Varsın anmasın... Yel kayadan ne alır ki
Birçok dünya ülkesinde Atatürk'ün büstleri, heykelleri dikildi. Çin'de Atatürk'ün devrimleri ders kitaplarında okutuluyor.
Merkezi Londra'da olan bir "Atatürkçü Düşünce Dünya Platformu (ADDP) var.
Genel Başkanlığını Jale Özer'in yaptığı bu platform, 3 kıtada, 7 ülkede 14 Atatürkçü derneğin çatı kuruluşu.
Platform, son dönemde ülkemizde Atatürk'ün tarihsel rolünü çarpıtan ve çeşitli ülkelerdeki bazı eğitim kurumlarında onu "Otoriter" rejimlerle özdeşleştiren yaklaşımların yaygınlaşması nedeniyle bir açıklama yaptı.
Türkçe, İngilizce, Almanca, İsveççe ve Norveççe olmak üzere 5 dilde hazırlanan açıklama metnini ADDP Başkanı Jale Özer, bana da gönderdi. Yer darlığım nedeniyle özetleyerek naklediyorum:
"Atatürk'ü otoriter rejimlerle özdeşleştiren yaklaşımların yaygınlaşmasından derin kaygı duyuyoruz. Özellikle Kanada'da bir okulda verilen ödevde Atatürk'ün 'Diktatör' olarak nitelendirilmesi, yalnızca tarihsel gerçeklerle çelişmekle kalmayıp, aynı zamanda demokrasi, barış ve halk iradesi temelinde yükselen bir liderliği, kavramsal olarak da yanlış yere konumlandırıyor. Bu nedenle, tarihsel kaynaklara, uluslararası tanınırlığa ve Atatürk'ün kendi ifadelerine dayanan bu açıklamayı kamuoyunun dikkatine sunuyoruz.

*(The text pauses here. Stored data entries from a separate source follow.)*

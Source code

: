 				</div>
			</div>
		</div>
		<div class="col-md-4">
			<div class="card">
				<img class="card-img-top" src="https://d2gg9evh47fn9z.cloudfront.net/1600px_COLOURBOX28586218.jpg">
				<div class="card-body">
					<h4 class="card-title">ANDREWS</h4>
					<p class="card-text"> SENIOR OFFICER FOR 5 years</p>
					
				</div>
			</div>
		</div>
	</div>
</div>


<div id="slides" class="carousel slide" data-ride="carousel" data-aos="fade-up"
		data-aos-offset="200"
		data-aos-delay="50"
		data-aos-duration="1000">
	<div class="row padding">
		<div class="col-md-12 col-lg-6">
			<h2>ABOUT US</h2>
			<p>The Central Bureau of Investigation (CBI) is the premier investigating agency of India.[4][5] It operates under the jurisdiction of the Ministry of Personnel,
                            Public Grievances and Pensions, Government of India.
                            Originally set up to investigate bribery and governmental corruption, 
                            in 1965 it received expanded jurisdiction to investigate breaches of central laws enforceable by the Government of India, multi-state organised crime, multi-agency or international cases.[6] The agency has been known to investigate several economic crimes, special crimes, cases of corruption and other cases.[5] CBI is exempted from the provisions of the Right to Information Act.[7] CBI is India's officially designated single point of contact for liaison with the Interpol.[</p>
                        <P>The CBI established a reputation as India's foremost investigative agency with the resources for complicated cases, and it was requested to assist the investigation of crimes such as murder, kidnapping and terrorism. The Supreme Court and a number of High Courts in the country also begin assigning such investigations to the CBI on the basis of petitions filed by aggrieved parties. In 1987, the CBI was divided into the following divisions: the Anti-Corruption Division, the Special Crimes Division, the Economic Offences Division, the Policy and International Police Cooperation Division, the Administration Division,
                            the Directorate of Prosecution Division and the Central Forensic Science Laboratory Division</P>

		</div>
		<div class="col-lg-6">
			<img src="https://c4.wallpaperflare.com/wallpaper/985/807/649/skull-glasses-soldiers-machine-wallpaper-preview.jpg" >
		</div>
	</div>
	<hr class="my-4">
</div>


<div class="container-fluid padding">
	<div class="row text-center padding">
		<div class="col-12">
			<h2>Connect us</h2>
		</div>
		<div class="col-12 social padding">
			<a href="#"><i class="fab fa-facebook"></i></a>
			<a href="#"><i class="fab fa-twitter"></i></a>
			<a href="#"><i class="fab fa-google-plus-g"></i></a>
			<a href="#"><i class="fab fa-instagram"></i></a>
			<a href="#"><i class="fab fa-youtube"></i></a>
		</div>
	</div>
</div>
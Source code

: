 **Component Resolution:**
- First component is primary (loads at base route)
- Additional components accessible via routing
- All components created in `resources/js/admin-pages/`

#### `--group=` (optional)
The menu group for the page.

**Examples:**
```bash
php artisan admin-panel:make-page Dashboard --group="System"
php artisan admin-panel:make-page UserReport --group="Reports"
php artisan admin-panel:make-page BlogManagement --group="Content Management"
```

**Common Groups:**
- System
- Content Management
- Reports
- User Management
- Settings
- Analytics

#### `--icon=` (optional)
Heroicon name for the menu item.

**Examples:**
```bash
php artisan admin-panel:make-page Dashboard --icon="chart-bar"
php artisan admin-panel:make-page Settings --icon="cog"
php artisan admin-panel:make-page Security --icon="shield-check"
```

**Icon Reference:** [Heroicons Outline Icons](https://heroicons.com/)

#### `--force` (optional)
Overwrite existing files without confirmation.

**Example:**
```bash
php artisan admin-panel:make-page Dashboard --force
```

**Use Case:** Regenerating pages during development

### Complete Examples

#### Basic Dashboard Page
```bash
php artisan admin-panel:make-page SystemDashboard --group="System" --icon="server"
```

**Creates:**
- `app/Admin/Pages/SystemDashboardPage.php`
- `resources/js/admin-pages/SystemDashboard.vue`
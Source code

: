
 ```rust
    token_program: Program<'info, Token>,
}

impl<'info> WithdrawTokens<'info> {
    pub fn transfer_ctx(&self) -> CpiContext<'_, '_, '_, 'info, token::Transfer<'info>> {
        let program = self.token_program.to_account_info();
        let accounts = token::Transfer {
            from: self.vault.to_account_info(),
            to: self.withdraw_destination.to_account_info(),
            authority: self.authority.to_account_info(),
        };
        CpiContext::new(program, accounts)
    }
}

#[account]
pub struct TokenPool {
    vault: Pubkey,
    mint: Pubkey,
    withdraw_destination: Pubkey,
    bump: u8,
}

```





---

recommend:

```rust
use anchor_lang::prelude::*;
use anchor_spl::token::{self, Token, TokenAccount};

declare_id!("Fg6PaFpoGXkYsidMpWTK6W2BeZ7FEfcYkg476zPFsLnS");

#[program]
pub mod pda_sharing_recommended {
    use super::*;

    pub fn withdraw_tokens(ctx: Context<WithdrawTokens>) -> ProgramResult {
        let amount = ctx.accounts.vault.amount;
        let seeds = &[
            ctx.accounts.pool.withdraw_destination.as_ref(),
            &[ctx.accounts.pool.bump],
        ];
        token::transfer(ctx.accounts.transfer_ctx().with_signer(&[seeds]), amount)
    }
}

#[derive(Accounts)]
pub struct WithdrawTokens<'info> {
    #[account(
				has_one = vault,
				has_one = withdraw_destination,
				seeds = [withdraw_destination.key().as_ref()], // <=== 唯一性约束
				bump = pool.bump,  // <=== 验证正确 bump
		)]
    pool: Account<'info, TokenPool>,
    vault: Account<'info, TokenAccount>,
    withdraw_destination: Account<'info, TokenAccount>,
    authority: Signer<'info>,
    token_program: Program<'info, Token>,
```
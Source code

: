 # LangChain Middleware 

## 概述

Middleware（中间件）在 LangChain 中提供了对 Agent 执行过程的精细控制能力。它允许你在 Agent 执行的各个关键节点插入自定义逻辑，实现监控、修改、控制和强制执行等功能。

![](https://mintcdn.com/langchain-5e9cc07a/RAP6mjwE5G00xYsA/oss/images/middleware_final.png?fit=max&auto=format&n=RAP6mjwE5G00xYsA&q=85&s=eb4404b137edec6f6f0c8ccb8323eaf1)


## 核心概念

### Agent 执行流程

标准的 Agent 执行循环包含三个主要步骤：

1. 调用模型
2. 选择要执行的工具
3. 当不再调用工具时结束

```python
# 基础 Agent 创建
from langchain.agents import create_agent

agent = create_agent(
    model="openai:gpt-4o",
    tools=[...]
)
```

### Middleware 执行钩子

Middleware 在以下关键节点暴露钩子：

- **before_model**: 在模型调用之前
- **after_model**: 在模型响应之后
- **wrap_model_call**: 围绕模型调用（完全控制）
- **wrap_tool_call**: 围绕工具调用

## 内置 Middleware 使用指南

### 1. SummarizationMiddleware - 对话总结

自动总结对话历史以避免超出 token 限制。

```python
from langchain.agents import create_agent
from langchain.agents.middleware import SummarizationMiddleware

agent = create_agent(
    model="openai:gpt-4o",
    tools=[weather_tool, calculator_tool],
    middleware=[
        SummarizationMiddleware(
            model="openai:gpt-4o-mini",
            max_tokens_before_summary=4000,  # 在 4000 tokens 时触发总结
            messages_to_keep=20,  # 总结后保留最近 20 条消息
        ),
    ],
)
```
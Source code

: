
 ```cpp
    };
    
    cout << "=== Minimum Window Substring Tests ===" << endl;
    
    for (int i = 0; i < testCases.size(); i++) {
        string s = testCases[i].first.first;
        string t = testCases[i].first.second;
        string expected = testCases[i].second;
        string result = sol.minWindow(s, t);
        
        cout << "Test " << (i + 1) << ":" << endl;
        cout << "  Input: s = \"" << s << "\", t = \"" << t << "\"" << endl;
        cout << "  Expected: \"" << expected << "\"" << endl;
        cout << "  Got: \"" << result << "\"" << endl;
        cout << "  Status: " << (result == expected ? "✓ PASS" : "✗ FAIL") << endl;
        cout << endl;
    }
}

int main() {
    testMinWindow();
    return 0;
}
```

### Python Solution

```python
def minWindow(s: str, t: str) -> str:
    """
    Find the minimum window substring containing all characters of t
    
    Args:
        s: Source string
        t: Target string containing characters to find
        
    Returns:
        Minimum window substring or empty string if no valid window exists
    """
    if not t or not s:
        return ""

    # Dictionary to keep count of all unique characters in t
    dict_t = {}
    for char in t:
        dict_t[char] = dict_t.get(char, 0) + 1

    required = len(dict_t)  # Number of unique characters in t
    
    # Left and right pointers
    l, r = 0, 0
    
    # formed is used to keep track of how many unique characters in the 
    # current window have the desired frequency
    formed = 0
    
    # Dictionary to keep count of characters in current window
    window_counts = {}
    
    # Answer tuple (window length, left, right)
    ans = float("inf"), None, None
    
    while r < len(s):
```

Atatürk'ü anlamak, yalnızca bir lideri değil, halk egemenliği, bilimsel düşünce ve barış temelinde yükselen çağdaş bir cumhuriyet vizyonunu anlamaktır.
Atatürk'ün liderliği, saltanattan cumhuriyete geçiş sürecinde halk idaresine dayalı bir modernleşme projesinin merkezindedir.
Kadınlara tanınan siyasi haklardan laik eğitime, çağdaş hukuk sisteminden uluslararası barışa dek uzanan bu liderlik çizgisi, otoriter rejimlerin değil, demokratik meşruiyetin bir tezahürüdür.
'Yurtta sulh, cihanda sulh' ilkesi, yalnızca bir dış politika vizyonu değil, insanlık için evrensel bir barış çağrısıdır.
O, halkıyla birlikte yürüyen, bilimi esas alan, barışın dilini konuşan çağdaş bir liderdir.